# Craftsman wheel drive pulley issues



## mojo44

Recently purchase a used Craftsman 27" 250cc Snowblower (for a steal) model 944.522420. The wheel drive belt was off and jammed between the pulley and drive plate. Unjammed and reinstalled belt. Problem is when I start the blower and engage the wheel drive the belt comes off and jams up again. Noticed the top and bottom pulleys are out of alignment quite a bit. I can't seem to find any way to adjust them. Any suggestion?


----------



## Shryp

Check all the bearings for slop. Check the frame for cracks. Make sure the engine is bolted down tight. There are generally 2 types of pulleys. Some are held to their shafts with a bolt and not really adjustable and some slide back and forth and are only held on by a set screw. If yours are the setscrew type just loosed the setscrew and slide them in line and tighten it back down. If yours are the large bolt in the end of the shaft type you might need to shim them with washers.


----------



## YSHSfan

Pictures would help us help you.


----------



## mojo44

Ok finally got around to take some pics! Here is ths beast we're dealing with.


----------



## mojo44

Sorry couldn't figure out why I couldn't put all pics in one post. Here is the left side view drive pulley not engaged.


----------



## mojo44

This is with the drive pulley engaged. If I put a straight edge on the bottom pulley it pretty much lines up with middle of top pulley. Suggestions or thoughts?


----------



## mojo44

Anyone?


----------



## dbert

Is it possible your engine sheave is migrating off the shaft? I'm not sure if the amount of shaft showing between sheave and engine is normal. Is the bolt that connects the sheave to the pto shaft tight?
I don't think it's related, but are your other engine mount bolts ok? the one in this photo looks like it's missing.


----------



## db9938

Yeah, sorry for the late response, but it looks as though the engine/pulley has shifted forward. It also appears that the engine mounting bolts are all the way forward in the engine mounting bosses. 

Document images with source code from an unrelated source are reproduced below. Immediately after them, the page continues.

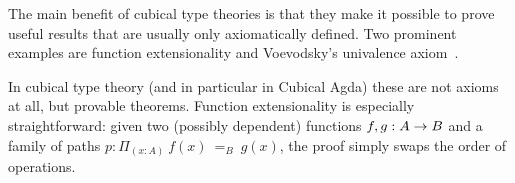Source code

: The main benefit of cubical type theories is that they make it possible to prove
useful results that are usually only axiomatically defined. Two
prominent examples are function extensionality and Voevodsky's univalence
axiom~\cite{voevodsky2014}.

In cubical type theory (and in particular in Cubical Agda) these are not axioms
at all, but provable theorems. Function extensionality is especially
straightforward: given two (possibly dependent) functions $f,g : A \rightarrow B$ and a
family of paths $p : \Pi_{(x:A)}~f(x)~=_B~g(x)$, the proof simply swaps the
order of operations.
\begin{code}%
\>[0]\AgdaSpace{}%
\AgdaSymbol{:}\AgdaSpace{}%
\AgdaSymbol{\{}\AgdaSpace{}%
\AgdaSpace{}%
\AgdaSymbol{:}\AgdaSpace{}%
\AgdaSymbol{\}}\AgdaSpace{}%
\AgdaSymbol{\{}\AgdaSpace{}%
\AgdaSpace{}%
\AgdaSymbol{:}\AgdaSpace{}%
\AgdaSpace{}%
\AgdaSpace{}%
\AgdaSymbol{\}}\AgdaSpace{}%
\AgdaSymbol{(}\AgdaSpace{}%
\AgdaSymbol{:}\AgdaSpace{}%
\AgdaSymbol{(}\AgdaSpace{}%
\AgdaSymbol{:}\AgdaSpace{}%
\AgdaSymbol{)}\AgdaSpace{}%
\AgdaSpace{}%
\AgdaSpace{}%
\AgdaSpace{}%
\AgdaSpace{}%
\AgdaSpace{}%
\AgdaSymbol{)}\AgdaSpace{}%
\AgdaSpace{}%
\AgdaSpace{}%
\AgdaSpace{}%
\<%
\\
\>[0]\AgdaSpace{}%
\AgdaSpace{}%
\AgdaSpace{}%
\AgdaSpace{}%
\AgdaSymbol{=}\AgdaSpace{}%
\AgdaSpace{}%
\AgdaSpace{}%
\<%
\end{code}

My vote, the engine needs to be moved back, to allow the pulley to come back into alignment. Make sure to use a straight edge, to ensure alignment on either side of the pulley.


----------



## skutflut

mojo44 said:


> This is with the drive pulley engaged. If I put a straight edge on the bottom pulley it pretty much lines up with middle of top pulley. Suggestions or thoughts?


I just took a look at mine, which is the same as yours except I have a 305cc Briggs engine (with a rear mounted oil drain and a soon to be added throttle control  ).

Quick question for ya... do the front auger pulleys set line up properly, or are they offset is a similar manner? If they both have an offset, then I would say the engine is not in the right place on the mounting deck and needs shifting. My engine does NOT have the elongated slots in the base of the block that I see in your photo. I don't see any actual mounting bolts but that's probably due to the photo angle. I have never had the engine off the mounting plate to see if the mounting holes are slotted to allow for alignment.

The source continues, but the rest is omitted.